#### Task
Report each line from the entries in which "handled" can be found.

#### Collected data
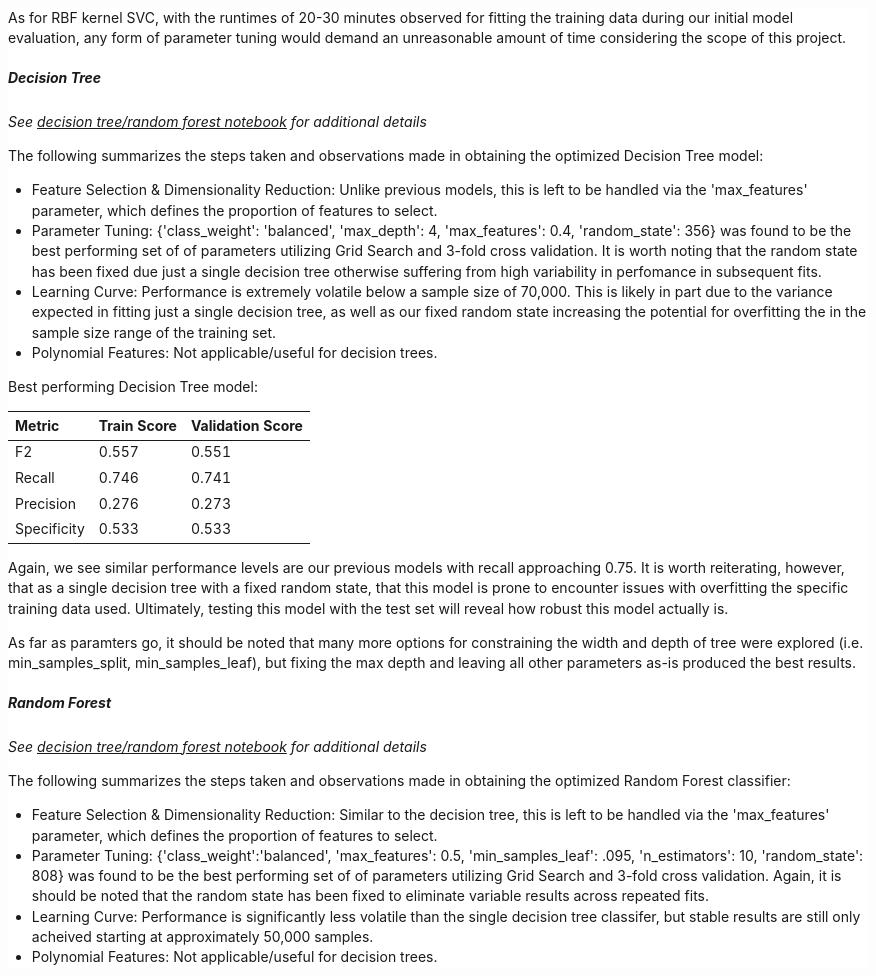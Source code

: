 As for RBF kernel SVC, with the runtimes of 20-30 minutes observed for fitting the training data during our initial model evaluation, any form of parameter tuning would demand an unreasonable amount of time considering the scope of this project.

##### Decision Tree

<i> See [decision tree/random forest notebook](./notebooks/3_3__Decision_Tree_&_Random_Forest.ipynb) for additional details</i>

The following summarizes the steps taken and observations made in obtaining the optimized Decision Tree model:

- Feature Selection & Dimensionality Reduction: Unlike previous models, this is left to be handled via the 'max_features' parameter, which defines the proportion of features to select.
- Parameter Tuning: {'class_weight': 'balanced', 'max_depth': 4, 'max_features': 0.4, 'random_state': 356} was found to be the best performing set of of parameters utilizing Grid Search and 3-fold cross validation. It is worth noting that the random state has been fixed due just a single decision tree otherwise suffering from high variability in perfomance in subsequent fits.
- Learning Curve: Performance is extremely volatile below a sample size of 70,000. This is likely in part due to the variance expected in fitting just a single decision tree, as well as our fixed random state increasing the potential for overfitting the in the sample size range of the training set.
- Polynomial Features: Not applicable/useful for decision trees.

Best performing Decision Tree model:

Metric | Train Score | Validation Score
:- | :- | :-
F2 | 0.557 | 0.551
Recall | 0.746 | 0.741
Precision | 0.276 | 0.273
Specificity | 0.533 | 0.533

Again, we see similar performance levels are our previous models with recall approaching 0.75. It is worth reiterating, however, that as a single decision tree with a fixed random state, that this model is prone to encounter issues with overfitting the specific training data used. Ultimately, testing this model with the test set will reveal how robust this model actually is.

As far as paramters go, it should be noted that many more options for constraining the width and depth of tree were explored (i.e. min_samples_split, min_samples_leaf), but fixing the max depth and leaving all other parameters as-is produced the best results.

##### Random Forest

<i> See [decision tree/random forest notebook](./notebooks/3_3__Decision_Tree_&_Random_Forest.ipynb) for additional details</i>

The following summarizes the steps taken and observations made in obtaining the optimized Random Forest classifier:

- Feature Selection & Dimensionality Reduction: Similar to the decision tree, this is left to be handled via the 'max_features' parameter, which defines the proportion of features to select.
- Parameter Tuning: {'class_weight':'balanced', 'max_features': 0.5, 'min_samples_leaf': .095, 'n_estimators': 10, 'random_state': 808} was found to be the best performing set of of parameters utilizing Grid Search and 3-fold cross validation. Again, it is should be noted that the random state has been fixed to eliminate variable results across repeated fits.
- Learning Curve: Performance is significantly less volatile than the single decision tree classifer, but stable results are still only acheived starting at approximately 50,000 samples.
- Polynomial Features: Not applicable/useful for decision trees.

#### Solution below
- Feature Selection & Dimensionality Reduction: Unlike previous models, this is left to be handled via the 'max_features' parameter, which defines the proportion of features to select.
- Feature Selection & Dimensionality Reduction: Similar to the decision tree, this is left to be handled via the 'max_features' parameter, which defines the proportion of features to select.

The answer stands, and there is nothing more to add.